→ WORK TO COMPLETE: Below are some records; output exactly the lines from the line with "## Apollo Labs Tech Blog" to the line with "- [Yes, remote", both ends kept, and nothing more.
━━━━━ DATA FOR THIS EXERCISE ━━━━━
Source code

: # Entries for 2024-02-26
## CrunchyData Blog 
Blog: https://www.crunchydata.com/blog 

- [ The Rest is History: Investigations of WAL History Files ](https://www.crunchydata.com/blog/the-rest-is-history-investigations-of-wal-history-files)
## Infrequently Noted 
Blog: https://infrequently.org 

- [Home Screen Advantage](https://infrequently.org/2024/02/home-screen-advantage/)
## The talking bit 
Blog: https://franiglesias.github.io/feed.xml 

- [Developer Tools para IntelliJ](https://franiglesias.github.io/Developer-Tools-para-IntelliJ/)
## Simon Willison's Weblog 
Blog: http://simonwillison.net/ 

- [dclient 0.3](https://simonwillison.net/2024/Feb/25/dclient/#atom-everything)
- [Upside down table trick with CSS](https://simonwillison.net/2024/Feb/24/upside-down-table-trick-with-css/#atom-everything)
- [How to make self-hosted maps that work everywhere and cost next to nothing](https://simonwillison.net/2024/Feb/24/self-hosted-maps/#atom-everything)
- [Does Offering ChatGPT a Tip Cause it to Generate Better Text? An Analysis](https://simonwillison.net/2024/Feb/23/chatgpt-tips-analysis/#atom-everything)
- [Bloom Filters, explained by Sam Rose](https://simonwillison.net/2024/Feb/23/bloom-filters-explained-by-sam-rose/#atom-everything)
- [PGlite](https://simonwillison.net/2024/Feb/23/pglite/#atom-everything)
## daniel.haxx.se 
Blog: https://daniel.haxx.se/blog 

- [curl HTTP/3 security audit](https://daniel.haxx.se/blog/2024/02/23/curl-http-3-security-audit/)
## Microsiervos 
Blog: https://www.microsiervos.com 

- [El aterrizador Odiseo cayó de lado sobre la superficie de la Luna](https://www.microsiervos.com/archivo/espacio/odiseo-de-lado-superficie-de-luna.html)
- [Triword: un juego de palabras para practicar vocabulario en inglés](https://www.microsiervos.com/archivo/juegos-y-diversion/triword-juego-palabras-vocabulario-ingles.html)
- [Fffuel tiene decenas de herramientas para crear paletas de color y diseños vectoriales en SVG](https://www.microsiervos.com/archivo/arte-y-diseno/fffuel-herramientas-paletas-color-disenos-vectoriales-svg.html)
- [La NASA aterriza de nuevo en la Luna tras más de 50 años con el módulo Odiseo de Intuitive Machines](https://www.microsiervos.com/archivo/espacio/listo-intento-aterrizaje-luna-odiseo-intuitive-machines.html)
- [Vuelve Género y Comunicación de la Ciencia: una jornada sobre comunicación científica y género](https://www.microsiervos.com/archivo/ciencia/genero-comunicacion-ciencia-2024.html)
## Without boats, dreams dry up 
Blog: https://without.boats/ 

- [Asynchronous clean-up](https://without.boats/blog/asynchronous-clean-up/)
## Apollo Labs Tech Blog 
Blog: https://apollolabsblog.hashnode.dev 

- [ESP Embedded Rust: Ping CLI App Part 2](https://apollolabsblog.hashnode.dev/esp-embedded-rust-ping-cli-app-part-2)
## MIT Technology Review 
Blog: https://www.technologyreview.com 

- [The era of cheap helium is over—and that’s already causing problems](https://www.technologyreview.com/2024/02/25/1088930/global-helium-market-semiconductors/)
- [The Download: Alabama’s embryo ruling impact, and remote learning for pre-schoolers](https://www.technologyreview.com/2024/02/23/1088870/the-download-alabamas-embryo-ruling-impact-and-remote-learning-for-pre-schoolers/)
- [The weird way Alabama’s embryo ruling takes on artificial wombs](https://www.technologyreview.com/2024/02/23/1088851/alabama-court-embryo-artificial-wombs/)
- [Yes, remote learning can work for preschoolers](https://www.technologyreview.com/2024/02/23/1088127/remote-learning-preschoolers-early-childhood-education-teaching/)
━━━━━
━━━━━ DATA FOR THIS EXERCISE ━━━━━
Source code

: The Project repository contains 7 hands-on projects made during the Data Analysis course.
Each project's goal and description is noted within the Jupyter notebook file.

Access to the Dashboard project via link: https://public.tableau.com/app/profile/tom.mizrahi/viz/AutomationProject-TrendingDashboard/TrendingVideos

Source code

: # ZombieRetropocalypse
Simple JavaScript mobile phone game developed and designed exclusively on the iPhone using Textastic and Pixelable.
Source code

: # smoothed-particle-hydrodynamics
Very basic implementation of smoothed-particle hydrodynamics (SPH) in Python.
━━━━━
→ SOLUTION FOR THIS TASK:
## Apollo Labs Tech Blog 
Blog: https://apollolabsblog.hashnode.dev 

- [ESP Embedded Rust: Ping CLI App Part 2](https://apollolabsblog.hashnode.dev/esp-embedded-rust-ping-cli-app-part-2)
## MIT Technology Review 
Blog: https://www.technologyreview.com 

- [The era of cheap helium is over—and that’s already causing problems](https://www.technologyreview.com/2024/02/25/1088930/global-helium-market-semiconductors/)
- [The Download: Alabama’s embryo ruling impact, and remote learning for pre-schoolers](https://www.technologyreview.com/2024/02/23/1088870/the-download-alabamas-embryo-ruling-impact-and-remote-learning-for-pre-schoolers/)
- [The weird way Alabama’s embryo ruling takes on artificial wombs](https://www.technologyreview.com/2024/02/23/1088851/alabama-court-embryo-artificial-wombs/)
- [Yes, remote learning can work for preschoolers](https://www.technologyreview.com/2024/02/23/1088127/remote-learning-preschoolers-early-childhood-education-teaching/)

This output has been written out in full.